Religious leaders would have us believe “they” is the Romans, but we were already told that Jesus was handed over to be crucified after the Romans washed their hands of the whole thing.

Paintings tend to show Romans running the show from beginning to end, where the passage says those depicted should be the religious leaders. After all, it was the chief priest who were

mocking with the scribes and elders, said,  ‘He saved others; Himself He cannot save. If He is the King of Israel, let Him now come down from the cross, and we will believe Him. He trusted in God; let Him deliver Him now if He will have Him; for He said, ‘I am the Son of God.’ ”

Even at the end there is no reference to any Roman when we are told that while “Some of those who stood there”, one of them “ran and took a sponge, filled it with sour wine and put it on a reed, and offered it to Him to drink.
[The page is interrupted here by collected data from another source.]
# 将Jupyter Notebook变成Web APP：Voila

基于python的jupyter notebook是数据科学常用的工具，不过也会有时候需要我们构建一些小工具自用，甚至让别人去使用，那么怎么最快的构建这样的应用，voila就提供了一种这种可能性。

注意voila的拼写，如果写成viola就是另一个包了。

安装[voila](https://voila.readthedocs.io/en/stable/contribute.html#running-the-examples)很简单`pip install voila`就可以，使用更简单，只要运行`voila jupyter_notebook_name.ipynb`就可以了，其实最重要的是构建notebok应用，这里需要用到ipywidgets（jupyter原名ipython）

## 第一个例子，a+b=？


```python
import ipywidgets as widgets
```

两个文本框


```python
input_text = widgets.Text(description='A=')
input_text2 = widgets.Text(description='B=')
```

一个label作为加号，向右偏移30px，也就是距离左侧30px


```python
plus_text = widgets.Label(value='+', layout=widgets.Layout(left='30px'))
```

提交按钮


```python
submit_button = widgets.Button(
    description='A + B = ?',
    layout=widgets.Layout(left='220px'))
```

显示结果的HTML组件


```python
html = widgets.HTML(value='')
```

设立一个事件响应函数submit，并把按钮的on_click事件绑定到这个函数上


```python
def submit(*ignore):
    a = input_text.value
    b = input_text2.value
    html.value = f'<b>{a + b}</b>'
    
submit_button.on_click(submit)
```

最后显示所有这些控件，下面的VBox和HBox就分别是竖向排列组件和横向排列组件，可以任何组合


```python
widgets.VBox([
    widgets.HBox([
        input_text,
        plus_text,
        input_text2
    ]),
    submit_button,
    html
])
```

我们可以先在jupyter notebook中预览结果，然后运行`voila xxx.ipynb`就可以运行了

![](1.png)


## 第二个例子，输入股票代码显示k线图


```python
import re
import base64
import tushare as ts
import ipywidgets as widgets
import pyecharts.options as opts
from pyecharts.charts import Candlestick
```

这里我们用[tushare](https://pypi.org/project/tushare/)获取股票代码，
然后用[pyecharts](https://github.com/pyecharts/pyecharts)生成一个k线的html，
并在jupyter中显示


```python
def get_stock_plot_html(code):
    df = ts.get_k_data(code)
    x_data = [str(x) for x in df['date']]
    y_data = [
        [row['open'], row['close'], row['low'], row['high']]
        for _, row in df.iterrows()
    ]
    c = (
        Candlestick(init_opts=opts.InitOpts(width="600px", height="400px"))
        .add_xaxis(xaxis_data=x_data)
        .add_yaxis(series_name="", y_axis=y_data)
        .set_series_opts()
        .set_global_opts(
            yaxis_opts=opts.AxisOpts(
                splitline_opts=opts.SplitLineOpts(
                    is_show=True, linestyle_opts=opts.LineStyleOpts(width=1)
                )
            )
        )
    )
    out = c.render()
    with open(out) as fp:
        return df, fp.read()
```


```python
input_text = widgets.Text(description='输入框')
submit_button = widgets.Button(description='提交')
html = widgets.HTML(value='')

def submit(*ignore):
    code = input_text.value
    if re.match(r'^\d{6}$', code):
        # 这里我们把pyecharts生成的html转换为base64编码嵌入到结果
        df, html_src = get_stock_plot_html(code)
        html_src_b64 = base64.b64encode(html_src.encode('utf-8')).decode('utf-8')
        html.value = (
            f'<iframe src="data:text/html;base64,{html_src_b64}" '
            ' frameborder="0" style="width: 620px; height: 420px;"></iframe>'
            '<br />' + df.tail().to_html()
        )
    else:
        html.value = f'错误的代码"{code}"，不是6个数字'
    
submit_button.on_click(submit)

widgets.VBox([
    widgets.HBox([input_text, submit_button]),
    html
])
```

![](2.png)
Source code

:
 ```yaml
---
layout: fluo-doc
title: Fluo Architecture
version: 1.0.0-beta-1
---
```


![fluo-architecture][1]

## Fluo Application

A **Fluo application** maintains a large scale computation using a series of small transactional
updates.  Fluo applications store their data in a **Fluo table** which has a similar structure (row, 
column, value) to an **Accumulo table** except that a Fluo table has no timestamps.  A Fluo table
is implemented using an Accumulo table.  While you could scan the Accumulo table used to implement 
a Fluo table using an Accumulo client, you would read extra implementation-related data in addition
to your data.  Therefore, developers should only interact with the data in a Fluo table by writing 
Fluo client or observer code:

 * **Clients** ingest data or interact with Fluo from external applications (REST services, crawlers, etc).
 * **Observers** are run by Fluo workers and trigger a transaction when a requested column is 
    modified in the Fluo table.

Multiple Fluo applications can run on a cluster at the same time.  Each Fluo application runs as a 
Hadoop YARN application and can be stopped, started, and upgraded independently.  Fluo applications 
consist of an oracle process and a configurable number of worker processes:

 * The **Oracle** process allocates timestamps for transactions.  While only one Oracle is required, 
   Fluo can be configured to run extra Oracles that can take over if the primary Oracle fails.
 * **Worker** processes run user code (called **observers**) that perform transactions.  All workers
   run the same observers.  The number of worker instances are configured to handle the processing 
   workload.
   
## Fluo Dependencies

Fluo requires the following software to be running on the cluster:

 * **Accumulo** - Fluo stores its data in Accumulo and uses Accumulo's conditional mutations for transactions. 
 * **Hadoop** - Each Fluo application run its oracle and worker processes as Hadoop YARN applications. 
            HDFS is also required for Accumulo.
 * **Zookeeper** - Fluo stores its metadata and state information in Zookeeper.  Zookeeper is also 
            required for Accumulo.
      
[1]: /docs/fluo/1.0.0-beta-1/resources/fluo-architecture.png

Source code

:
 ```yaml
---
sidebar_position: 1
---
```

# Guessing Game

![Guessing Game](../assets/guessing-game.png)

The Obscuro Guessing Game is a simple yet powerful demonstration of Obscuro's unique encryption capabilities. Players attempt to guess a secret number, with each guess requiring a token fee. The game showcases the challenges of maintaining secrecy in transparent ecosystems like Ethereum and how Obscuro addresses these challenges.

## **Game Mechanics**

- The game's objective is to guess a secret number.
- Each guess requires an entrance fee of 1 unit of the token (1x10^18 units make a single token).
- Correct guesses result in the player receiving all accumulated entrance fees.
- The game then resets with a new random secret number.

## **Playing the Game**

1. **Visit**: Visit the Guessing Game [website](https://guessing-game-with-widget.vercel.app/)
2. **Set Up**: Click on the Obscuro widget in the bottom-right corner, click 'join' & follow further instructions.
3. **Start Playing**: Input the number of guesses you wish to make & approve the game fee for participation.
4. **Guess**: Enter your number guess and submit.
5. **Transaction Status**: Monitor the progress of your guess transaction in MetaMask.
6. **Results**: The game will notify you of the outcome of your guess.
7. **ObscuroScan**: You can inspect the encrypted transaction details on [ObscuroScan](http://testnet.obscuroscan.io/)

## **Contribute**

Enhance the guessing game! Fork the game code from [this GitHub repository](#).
The rest said, ‘Let Him alone; let us see if Elijah will come to save Him.'”

“The rest” implies that person was one of them and “them” had been identified as passers-by not Romans.

The Romans, AKA the government, are only mentioned once in the passage,

“so, when the centurion and those with him, who were guarding Jesus, saw the earthquake and the things that had happened, they feared greatly, saying, ‘Truly this was the Son of God!””, in, I am sure, a very John Wayne voice

It seems it only took this one event for the Romans, the government, to see Jesus for who he was and not the three years of miracles that apparently were not convincing, or the room was a tough one, and the religious leaders, for their part killed him because of their firmly held religious beliefs with nothing political about it I am sure.

To further show this was not a government action,

On the next day, which followed the Day of Preparation, the chief priests and Pharisees gathered together to Pilate, saying, ‘Sir, we remember, while He was still alive, how that deceiver said, ‘After three days I will rise.’ Therefore command that the tomb be made secure until the third day, lest His disciples come by night and steal Him away, and say to the people, ‘He has risen from the dead.’ So the last deception will be worse than the first.’

Pilate said to them, ‘You have a guard; go your way, make it as secure as you know how.’ So they went and made the tomb secure, sealing the stone and setting the guard.”

The government refused any further role in this religious action so the religious leaders had to employ their own security.

The governments’ not having arrested Jesus but the religious leaders having done it is

very clear in Matthew.

Now in Luke there are more references to a Roman presence as opposed to the more generic “They” of Matthew.

In Luke’s version Romans are mentioned, but only as part of the crowd and acting no differently than they. After all this was a large gathering of people and as Romans were retentive about order, their would have been a Roman presence like the police at festivals.

“The people stood watching, and the rulers even sneered at him. They said, ‘He saved others; let him save himself if he is God’s Messiah, the Chosen One. The soldiers also came up and mocked him. They offered him wine vinegar and said, ‘If you are the king of the Jews, save yourself.’”

So, Marge, nice try, but some of us actually read the book and have studied it.

It was not government that arrested Jesus and then killed him, but the religious leaders by using the religion of the people against them.